* [Work instructions]
Check each line of the data for the string "linewidth". Report how many have it, and give nothing else.

* [Information supplied]
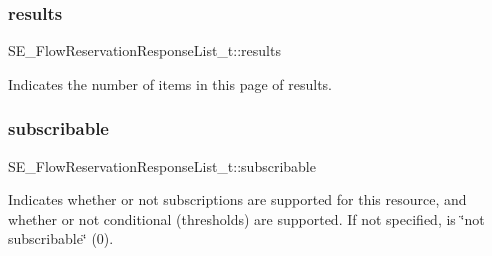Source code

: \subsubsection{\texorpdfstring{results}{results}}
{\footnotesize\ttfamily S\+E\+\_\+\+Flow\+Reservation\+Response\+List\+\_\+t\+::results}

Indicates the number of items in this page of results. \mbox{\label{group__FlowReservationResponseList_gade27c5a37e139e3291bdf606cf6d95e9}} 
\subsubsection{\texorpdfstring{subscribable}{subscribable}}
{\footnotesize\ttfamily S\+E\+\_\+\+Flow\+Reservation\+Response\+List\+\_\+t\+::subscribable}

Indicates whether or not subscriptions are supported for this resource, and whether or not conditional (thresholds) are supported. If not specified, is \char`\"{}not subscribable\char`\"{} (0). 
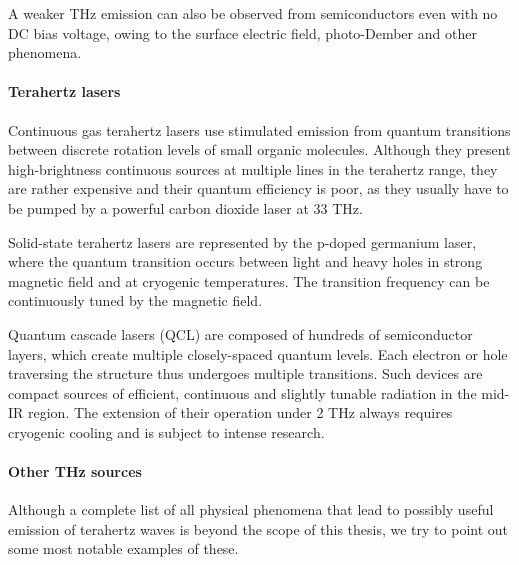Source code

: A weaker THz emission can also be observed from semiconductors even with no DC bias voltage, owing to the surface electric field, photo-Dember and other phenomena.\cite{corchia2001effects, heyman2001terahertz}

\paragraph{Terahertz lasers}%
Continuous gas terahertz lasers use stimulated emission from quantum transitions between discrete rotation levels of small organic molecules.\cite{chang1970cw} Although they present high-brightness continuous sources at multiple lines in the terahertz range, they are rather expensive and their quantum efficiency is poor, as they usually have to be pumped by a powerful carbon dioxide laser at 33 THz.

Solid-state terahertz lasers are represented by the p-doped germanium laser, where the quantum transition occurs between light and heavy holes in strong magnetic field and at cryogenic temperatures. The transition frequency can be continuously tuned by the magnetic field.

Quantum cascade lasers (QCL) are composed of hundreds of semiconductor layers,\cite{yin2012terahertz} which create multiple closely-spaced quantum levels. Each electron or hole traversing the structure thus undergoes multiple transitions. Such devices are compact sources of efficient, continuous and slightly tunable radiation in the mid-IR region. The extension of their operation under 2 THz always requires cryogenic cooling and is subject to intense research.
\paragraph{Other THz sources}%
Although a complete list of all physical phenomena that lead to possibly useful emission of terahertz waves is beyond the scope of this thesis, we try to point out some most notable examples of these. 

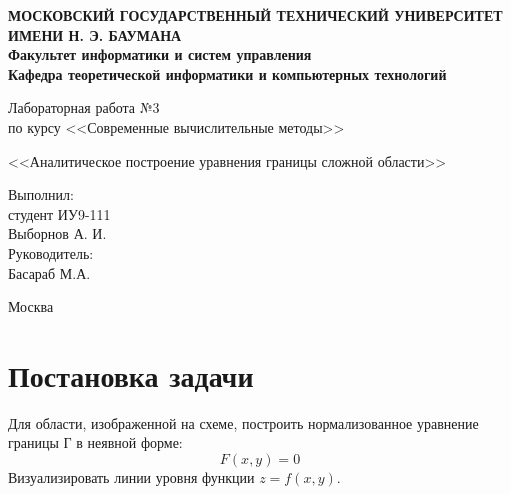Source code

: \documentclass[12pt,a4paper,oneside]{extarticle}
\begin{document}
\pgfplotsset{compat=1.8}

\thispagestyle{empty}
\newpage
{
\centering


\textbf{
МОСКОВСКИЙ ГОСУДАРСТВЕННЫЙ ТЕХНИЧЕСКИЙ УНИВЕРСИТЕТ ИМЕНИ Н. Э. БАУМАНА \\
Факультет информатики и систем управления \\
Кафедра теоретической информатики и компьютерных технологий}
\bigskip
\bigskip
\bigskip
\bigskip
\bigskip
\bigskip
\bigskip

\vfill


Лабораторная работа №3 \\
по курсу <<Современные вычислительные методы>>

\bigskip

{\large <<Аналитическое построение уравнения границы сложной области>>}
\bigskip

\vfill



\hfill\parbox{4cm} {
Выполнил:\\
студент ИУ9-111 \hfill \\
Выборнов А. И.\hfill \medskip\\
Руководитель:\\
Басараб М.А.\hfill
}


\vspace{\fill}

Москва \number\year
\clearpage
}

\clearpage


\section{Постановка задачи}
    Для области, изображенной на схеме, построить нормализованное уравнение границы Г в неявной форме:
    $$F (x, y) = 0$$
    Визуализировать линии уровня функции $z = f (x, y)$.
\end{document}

...

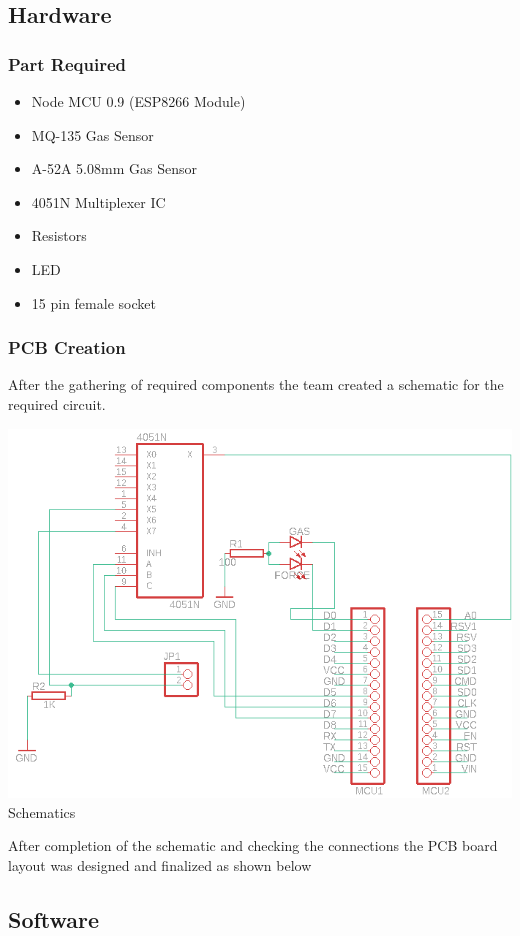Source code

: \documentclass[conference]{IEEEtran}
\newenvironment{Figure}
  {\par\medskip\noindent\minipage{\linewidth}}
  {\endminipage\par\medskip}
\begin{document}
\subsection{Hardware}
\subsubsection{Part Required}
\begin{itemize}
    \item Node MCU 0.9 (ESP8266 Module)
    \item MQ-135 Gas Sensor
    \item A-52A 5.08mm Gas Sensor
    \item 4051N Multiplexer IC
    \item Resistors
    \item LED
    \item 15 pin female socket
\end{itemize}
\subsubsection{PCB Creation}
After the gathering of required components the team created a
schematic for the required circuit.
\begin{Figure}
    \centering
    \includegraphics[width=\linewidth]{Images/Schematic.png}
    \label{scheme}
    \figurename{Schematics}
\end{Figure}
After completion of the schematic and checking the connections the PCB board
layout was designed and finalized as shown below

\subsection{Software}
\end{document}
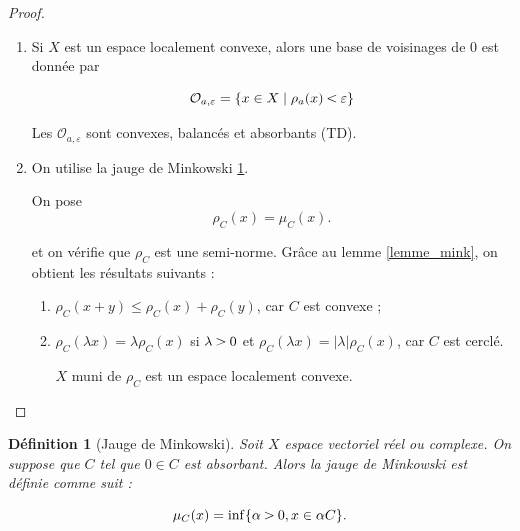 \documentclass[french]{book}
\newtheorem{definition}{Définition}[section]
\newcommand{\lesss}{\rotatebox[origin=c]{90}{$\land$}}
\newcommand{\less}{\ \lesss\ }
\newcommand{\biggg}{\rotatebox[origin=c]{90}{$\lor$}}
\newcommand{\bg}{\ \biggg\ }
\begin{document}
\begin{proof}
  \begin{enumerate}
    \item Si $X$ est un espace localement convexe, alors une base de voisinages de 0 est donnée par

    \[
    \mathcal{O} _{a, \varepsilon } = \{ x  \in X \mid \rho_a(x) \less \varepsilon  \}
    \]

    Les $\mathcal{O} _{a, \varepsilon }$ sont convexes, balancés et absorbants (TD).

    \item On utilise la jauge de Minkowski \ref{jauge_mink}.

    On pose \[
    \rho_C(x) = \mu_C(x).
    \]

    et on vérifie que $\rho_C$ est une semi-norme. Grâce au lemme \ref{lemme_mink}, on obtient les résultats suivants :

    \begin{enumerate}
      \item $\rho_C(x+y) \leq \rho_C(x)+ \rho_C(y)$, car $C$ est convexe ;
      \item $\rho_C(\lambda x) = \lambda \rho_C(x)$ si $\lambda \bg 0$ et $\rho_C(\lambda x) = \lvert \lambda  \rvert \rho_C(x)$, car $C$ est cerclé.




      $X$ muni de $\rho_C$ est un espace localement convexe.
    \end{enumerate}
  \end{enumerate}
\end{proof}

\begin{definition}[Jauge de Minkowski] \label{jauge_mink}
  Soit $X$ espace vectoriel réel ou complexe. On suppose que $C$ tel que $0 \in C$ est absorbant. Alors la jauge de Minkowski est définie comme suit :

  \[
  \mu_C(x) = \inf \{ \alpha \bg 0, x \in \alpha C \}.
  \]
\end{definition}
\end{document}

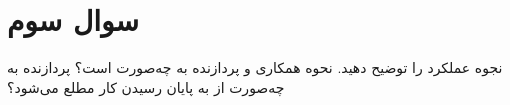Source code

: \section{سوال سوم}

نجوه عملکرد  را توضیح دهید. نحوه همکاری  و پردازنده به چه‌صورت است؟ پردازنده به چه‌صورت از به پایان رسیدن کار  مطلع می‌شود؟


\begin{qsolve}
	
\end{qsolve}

* [Output for this exercise]
2